#### Instructions for the task
Drop every picture, then transcribe the remaining data exactly.

====== Material supplied

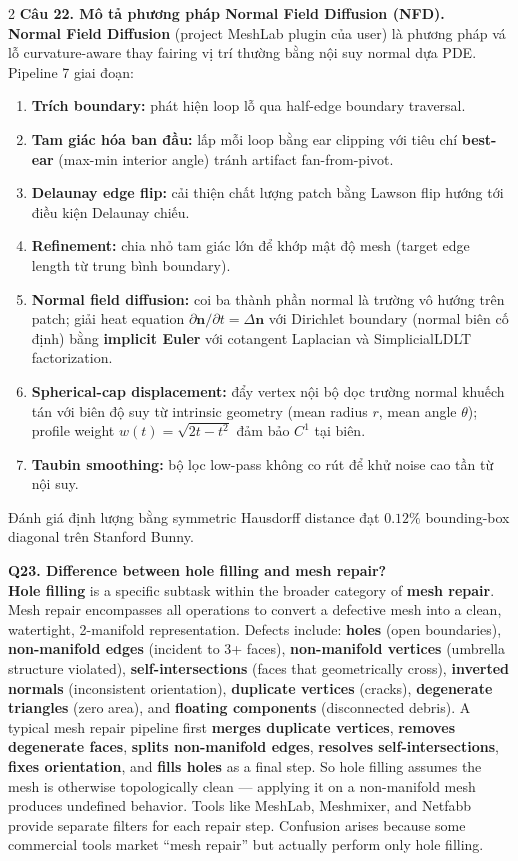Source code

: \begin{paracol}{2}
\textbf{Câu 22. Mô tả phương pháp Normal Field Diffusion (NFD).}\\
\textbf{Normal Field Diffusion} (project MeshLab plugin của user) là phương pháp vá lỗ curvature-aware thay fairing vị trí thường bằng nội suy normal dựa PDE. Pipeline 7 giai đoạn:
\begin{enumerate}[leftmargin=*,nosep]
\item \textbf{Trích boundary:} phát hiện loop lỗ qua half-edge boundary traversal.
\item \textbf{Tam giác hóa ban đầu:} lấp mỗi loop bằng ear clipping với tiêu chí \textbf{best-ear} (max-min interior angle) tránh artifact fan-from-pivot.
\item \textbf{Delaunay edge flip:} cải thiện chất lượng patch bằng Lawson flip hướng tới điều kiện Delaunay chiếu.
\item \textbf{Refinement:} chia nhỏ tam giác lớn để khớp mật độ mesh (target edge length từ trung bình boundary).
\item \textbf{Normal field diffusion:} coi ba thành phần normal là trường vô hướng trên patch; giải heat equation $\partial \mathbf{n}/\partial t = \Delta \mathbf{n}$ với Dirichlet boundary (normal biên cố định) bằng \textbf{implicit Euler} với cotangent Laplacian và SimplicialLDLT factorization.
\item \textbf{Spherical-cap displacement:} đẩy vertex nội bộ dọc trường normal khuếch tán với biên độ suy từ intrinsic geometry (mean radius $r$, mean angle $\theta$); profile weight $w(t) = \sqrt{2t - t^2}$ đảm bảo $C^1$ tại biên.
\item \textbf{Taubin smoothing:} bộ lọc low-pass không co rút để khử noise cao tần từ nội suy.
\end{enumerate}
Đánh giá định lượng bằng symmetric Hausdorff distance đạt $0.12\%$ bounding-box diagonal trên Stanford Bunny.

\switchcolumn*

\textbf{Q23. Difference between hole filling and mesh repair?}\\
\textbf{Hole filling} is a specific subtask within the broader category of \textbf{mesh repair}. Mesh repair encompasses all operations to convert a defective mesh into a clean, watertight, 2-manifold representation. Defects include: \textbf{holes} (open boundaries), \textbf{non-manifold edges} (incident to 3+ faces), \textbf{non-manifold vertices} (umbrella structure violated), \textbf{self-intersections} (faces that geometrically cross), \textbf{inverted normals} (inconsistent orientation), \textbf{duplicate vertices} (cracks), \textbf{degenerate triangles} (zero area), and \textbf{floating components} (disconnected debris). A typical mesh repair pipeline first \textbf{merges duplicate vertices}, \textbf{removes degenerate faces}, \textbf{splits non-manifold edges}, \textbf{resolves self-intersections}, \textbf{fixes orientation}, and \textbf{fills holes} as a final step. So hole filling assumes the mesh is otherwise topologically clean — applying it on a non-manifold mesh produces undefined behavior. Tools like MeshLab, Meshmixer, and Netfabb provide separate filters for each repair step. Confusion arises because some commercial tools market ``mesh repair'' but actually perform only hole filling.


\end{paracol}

============

#### Exercise answer
Source code

: \begin{paracol}{2}
\textbf{Câu 22. Mô tả phương pháp Normal Field Diffusion (NFD).}\\
\textbf{Normal Field Diffusion} (project MeshLab plugin của user) là phương pháp vá lỗ curvature-aware thay fairing vị trí thường bằng nội suy normal dựa PDE. Pipeline 7 giai đoạn:
\begin{enumerate}[leftmargin=*,nosep]
\item \textbf{Trích boundary:} phát hiện loop lỗ qua half-edge boundary traversal.
\item \textbf{Tam giác hóa ban đầu:} lấp mỗi loop bằng ear clipping với tiêu chí \textbf{best-ear} (max-min interior angle) tránh artifact fan-from-pivot.
\item \textbf{Delaunay edge flip:} cải thiện chất lượng patch bằng Lawson flip hướng tới điều kiện Delaunay chiếu.
\item \textbf{Refinement:} chia nhỏ tam giác lớn để khớp mật độ mesh (target edge length từ trung bình boundary).
\item \textbf{Normal field diffusion:} coi ba thành phần normal là trường vô hướng trên patch; giải heat equation $\partial \mathbf{n}/\partial t = \Delta \mathbf{n}$ với Dirichlet boundary (normal biên cố định) bằng \textbf{implicit Euler} với cotangent Laplacian và SimplicialLDLT factorization.
\item \textbf{Spherical-cap displacement:} đẩy vertex nội bộ dọc trường normal khuếch tán với biên độ suy từ intrinsic geometry (mean radius $r$, mean angle $\theta$); profile weight $w(t) = \sqrt{2t - t^2}$ đảm bảo $C^1$ tại biên.
\item \textbf{Taubin smoothing:} bộ lọc low-pass không co rút để khử noise cao tần từ nội suy.
\end{enumerate}
Đánh giá định lượng bằng symmetric Hausdorff distance đạt $0.12\%$ bounding-box diagonal trên Stanford Bunny.

\switchcolumn*

\textbf{Q23. Difference between hole filling and mesh repair?}\\
\textbf{Hole filling} is a specific subtask within the broader category of \textbf{mesh repair}. Mesh repair encompasses all operations to convert a defective mesh into a clean, watertight, 2-manifold representation. Defects include: \textbf{holes} (open boundaries), \textbf{non-manifold edges} (incident to 3+ faces), \textbf{non-manifold vertices} (umbrella structure violated), \textbf{self-intersections} (faces that geometrically cross), \textbf{inverted normals} (inconsistent orientation), \textbf{duplicate vertices} (cracks), \textbf{degenerate triangles} (zero area), and \textbf{floating components} (disconnected debris). A typical mesh repair pipeline first \textbf{merges duplicate vertices}, \textbf{removes degenerate faces}, \textbf{splits non-manifold edges}, \textbf{resolves self-intersections}, \textbf{fixes orientation}, and \textbf{fills holes} as a final step. So hole filling assumes the mesh is otherwise topologically clean — applying it on a non-manifold mesh produces undefined behavior. Tools like MeshLab, Meshmixer, and Netfabb provide separate filters for each repair step. Confusion arises because some commercial tools market ``mesh repair'' but actually perform only hole filling.


\end{paracol}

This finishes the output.